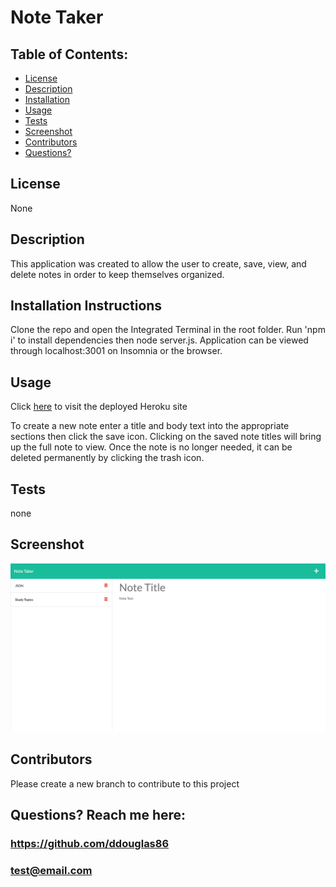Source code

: # Note Taker
  ### 

  ## Table of Contents:
  - [License](#license)
  - [Description](#description)
  - [Installation](#installation)
  - [Usage](#usage)
  - [Tests](#tests)
  - [Screenshot](#screenshot)
  - [Contributors](#contributors)
  - [Questions?](#questions)

  ## License
  None

  ## Description
  This application was created to allow the user to create, save, view, and delete notes in order to keep themselves organized. 

  ## Installation Instructions
  Clone the repo and open the Integrated Terminal in the root folder. Run 'npm i' to install dependencies then node server.js. Application can be viewed through localhost:3001 on Insomnia or the browser.

  ## Usage
  Click [here](https://rune-of-requirement.herokuapp.com/) to visit the deployed Heroku site

  To create a new note enter a title and body text into the appropriate sections then click the save icon. Clicking on the saved note titles will bring up the full note to view. Once the note is no longer needed, it can be deleted permanently by clicking the trash icon.

  ## Tests
  none

  ## Screenshot
  ![Image](./assets/Note-Taker.png)

  ## Contributors
 Please create a new branch to contribute to this project

  ## Questions? Reach me here:
  ### https://github.com/ddouglas86
  ### test@email.com
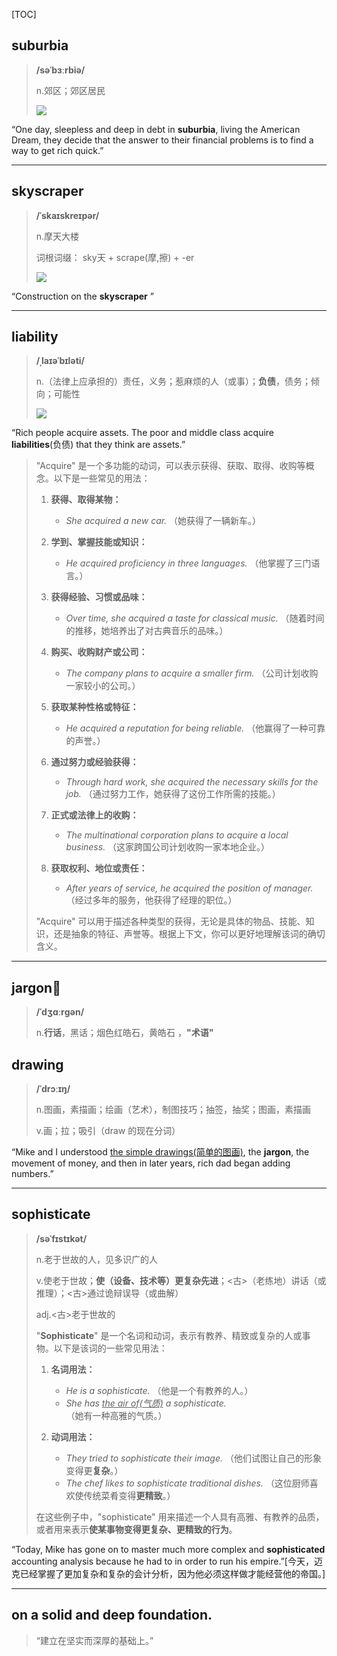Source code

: [TOC]

## suburbia

> **/səˈbɜːrbiə/**
>
> n.郊区；郊区居民
>
> ![](https://ydlunacommon-cdn.nosdn.127.net/7689c148cf8f12e21e134a3121ea33bf.jpg?)

“One day, sleepless and deep in debt in **suburbia**, living the American Dream, they decide that the answer to their financial problems is to find a way to get rich quick.”

---

## skyscraper

> **/ˈskaɪskreɪpər/**
>
> n.摩天大楼
>
> 词根词缀： sky天 + scrape(摩,擦) + -er
>
> ![](https://ydlunacommon-cdn.nosdn.127.net/9ebff5f26c7fe86f5831ede02bc5ccd8.jpg?)

“Construction on the **skyscraper** ”

---

## liability

> **/ˌlaɪəˈbɪləti/**
>
> n.（法律上应承担的）责任，义务；惹麻烦的人（或事）；**负债**，债务；倾向；可能性
>
> ![](https://ydlunacommon-cdn.nosdn.127.net/58c3643a345e0f8379b85d6838a1d787.jpg?)

“Rich people acquire assets. The poor and middle class acquire **liabilities**(负债) that they think are assets.”

> "Acquire" 是一个多功能的动词，可以表示获得、获取、取得、收购等概念。以下是一些常见的用法：
>
> 1. **获得、取得某物：**
>    - *She acquired a new car.*
>      （她获得了一辆新车。）
>
> 2. **学到、掌握技能或知识：**
>    - *He acquired proficiency in three languages.*
>      （他掌握了三门语言。）
>
> 3. **获得经验、习惯或品味：**
>    - *Over time, she acquired a taste for classical music.*
>      （随着时间的推移，她培养出了对古典音乐的品味。）
>
> 4. **购买、收购财产或公司：**
>    - *The company plans to acquire a smaller firm.*
>      （公司计划收购一家较小的公司。）
>
> 5. **获取某种性格或特征：**
>    - *He acquired a reputation for being reliable.*
>      （他赢得了一种可靠的声誉。）
>
> 6. **通过努力或经验获得：**
>    - *Through hard work, she acquired the necessary skills for the job.*
>      （通过努力工作，她获得了这份工作所需的技能。）
>
> 7. **正式或法律上的收购：**
>    - *The multinational corporation plans to acquire a local business.*
>      （这家跨国公司计划收购一家本地企业。）
>
> 8. **获取权利、地位或责任：**
>    - *After years of service, he acquired the position of manager.*
>      （经过多年的服务，他获得了经理的职位。）
>
> "Acquire" 可以用于描述各种类型的获得，无论是具体的物品、技能、知识，还是抽象的特征、声誉等。根据上下文，你可以更好地理解该词的确切含义。

---

## jargon🚩

> **/ˈdʒɑːrɡən/**
>
> n.**行话**，黑话；烟色红皓石，黄皓石 ，**"术语"**

## drawing

> **/ˈdrɔːɪŋ/**
>
> n.图画，素描画；绘画（艺术），制图技巧；抽签，抽奖；图画，素描画
>
> v.画；拉；吸引（draw 的现在分词）

“Mike and I understood <u>the simple drawings(简单的图画)</u>, the **jargon**, the movement of money, and then in later years, rich dad began adding numbers.”

---

## sophisticate

> **/səˈfɪstɪkət/**
>
> n.老于世故的人，见多识广的人
>
> v.使老于世故；**使（设备、技术等）更复杂先进**；<古>（老练地）讲话（或推理）；<古>通过诡辩误导（或曲解）
>
> adj.<古>老于世故的
>
> "**Sophisticate**" 是一个名词和动词，表示有教养、精致或复杂的人或事物。以下是该词的一些常见用法：
>
> 1. **名词用法：**
>    - *He is a sophisticate.* （他是一个有教养的人。）
>    - *She has <u>the air of(气质)</u> a sophisticate.* （她有一种高雅的气质。）
>
> 2. **动词用法：**
>    - *They tried to sophisticate their image.* （他们试图让自己的形象变得更**复杂**。）
>    - *The chef likes to sophisticate traditional dishes.* （这位厨师喜欢使传统菜肴变得**更精致**。）
>
> 在这些例子中，"sophisticate" 用来描述一个人具有高雅、有教养的品质，或者用来表示**使某事物变得更复杂、更精致的行为**。

“Today, Mike has gone on to master much more complex and **sophisticated** accounting analysis because he had to in order to run his empire.”[今天，迈克已经掌握了更加复杂和复杂的会计分析，因为他必须这样做才能经营他的帝国。]

---

## on a solid and deep foundation.

> “建立在坚实而深厚的基础上。”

Problem statement -> Your answer must be the entries repeated exactly, with no pictures.

Exercise solution ->
Source code

: # Note Taker
  ### 

  ## Table of Contents:
  - [License](#license)
  - [Description](#description)
  - [Installation](#installation)
  - [Usage](#usage)
  - [Tests](#tests)
  - [Screenshot](#screenshot)
  - [Contributors](#contributors)
  - [Questions?](#questions)

  ## License
  None

  ## Description
  This application was created to allow the user to create, save, view, and delete notes in order to keep themselves organized. 

  ## Installation Instructions
  Clone the repo and open the Integrated Terminal in the root folder. Run 'npm i' to install dependencies then node server.js. Application can be viewed through localhost:3001 on Insomnia or the browser.

  ## Usage
  Click [here](https://rune-of-requirement.herokuapp.com/) to visit the deployed Heroku site

  To create a new note enter a title and body text into the appropriate sections then click the save icon. Clicking on the saved note titles will bring up the full note to view. Once the note is no longer needed, it can be deleted permanently by clicking the trash icon.

  ## Tests
  none

  ## Screenshot
  ![Image](./assets/Note-Taker.png)

  ## Contributors
 Please create a new branch to contribute to this project

  ## Questions? Reach me here:
  ### https://github.com/ddouglas86
  ### test@email.com
Source code

: [TOC]

## suburbia

> **/səˈbɜːrbiə/**
>
> n.郊区；郊区居民
>
> ![](https://ydlunacommon-cdn.nosdn.127.net/7689c148cf8f12e21e134a3121ea33bf.jpg?)

“One day, sleepless and deep in debt in **suburbia**, living the American Dream, they decide that the answer to their financial problems is to find a way to get rich quick.”

---

## skyscraper

> **/ˈskaɪskreɪpər/**
>
> n.摩天大楼
>
> 词根词缀： sky天 + scrape(摩,擦) + -er
>
> ![](https://ydlunacommon-cdn.nosdn.127.net/9ebff5f26c7fe86f5831ede02bc5ccd8.jpg?)

“Construction on the **skyscraper** ”

---

## liability

> **/ˌlaɪəˈbɪləti/**
>
> n.（法律上应承担的）责任，义务；惹麻烦的人（或事）；**负债**，债务；倾向；可能性
>
> ![](https://ydlunacommon-cdn.nosdn.127.net/58c3643a345e0f8379b85d6838a1d787.jpg?)

“Rich people acquire assets. The poor and middle class acquire **liabilities**(负债) that they think are assets.”

> "Acquire" 是一个多功能的动词，可以表示获得、获取、取得、收购等概念。以下是一些常见的用法：
>
> 1. **获得、取得某物：**
>    - *She acquired a new car.*
>      （她获得了一辆新车。）
>
> 2. **学到、掌握技能或知识：**
>    - *He acquired proficiency in three languages.*
>      （他掌握了三门语言。）
>
> 3. **获得经验、习惯或品味：**
>    - *Over time, she acquired a taste for classical music.*
>      （随着时间的推移，她培养出了对古典音乐的品味。）
>
> 4. **购买、收购财产或公司：**
>    - *The company plans to acquire a smaller firm.*
>      （公司计划收购一家较小的公司。）
>
> 5. **获取某种性格或特征：**
>    - *He acquired a reputation for being reliable.*
>      （他赢得了一种可靠的声誉。）
>
> 6. **通过努力或经验获得：**
>    - *Through hard work, she acquired the necessary skills for the job.*
>      （通过努力工作，她获得了这份工作所需的技能。）
>
> 7. **正式或法律上的收购：**
>    - *The multinational corporation plans to acquire a local business.*
>      （这家跨国公司计划收购一家本地企业。）
>
> 8. **获取权利、地位或责任：**
>    - *After years of service, he acquired the position of manager.*
>      （经过多年的服务，他获得了经理的职位。）
>
> "Acquire" 可以用于描述各种类型的获得，无论是具体的物品、技能、知识，还是抽象的特征、声誉等。根据上下文，你可以更好地理解该词的确切含义。

---

## jargon🚩

> **/ˈdʒɑːrɡən/**
>
> n.**行话**，黑话；烟色红皓石，黄皓石 ，**"术语"**

## drawing

> **/ˈdrɔːɪŋ/**
>
> n.图画，素描画；绘画（艺术），制图技巧；抽签，抽奖；图画，素描画
>
> v.画；拉；吸引（draw 的现在分词）

“Mike and I understood <u>the simple drawings(简单的图画)</u>, the **jargon**, the movement of money, and then in later years, rich dad began adding numbers.”

---

## sophisticate

> **/səˈfɪstɪkət/**
>
> n.老于世故的人，见多识广的人
>
> v.使老于世故；**使（设备、技术等）更复杂先进**；<古>（老练地）讲话（或推理）；<古>通过诡辩误导（或曲解）
>
> adj.<古>老于世故的
>
> "**Sophisticate**" 是一个名词和动词，表示有教养、精致或复杂的人或事物。以下是该词的一些常见用法：
>
> 1. **名词用法：**
>    - *He is a sophisticate.* （他是一个有教养的人。）
>    - *She has <u>the air of(气质)</u> a sophisticate.* （她有一种高雅的气质。）
>
> 2. **动词用法：**
>    - *They tried to sophisticate their image.* （他们试图让自己的形象变得更**复杂**。）
>    - *The chef likes to sophisticate traditional dishes.* （这位厨师喜欢使传统菜肴变得**更精致**。）
>
> 在这些例子中，"sophisticate" 用来描述一个人具有高雅、有教养的品质，或者用来表示**使某事物变得更复杂、更精致的行为**。

“Today, Mike has gone on to master much more complex and **sophisticated** accounting analysis because he had to in order to run his empire.”[今天，迈克已经掌握了更加复杂和复杂的会计分析，因为他必须这样做才能经营他的帝国。]

---

## on a solid and deep foundation.

> “建立在坚实而深厚的基础上。”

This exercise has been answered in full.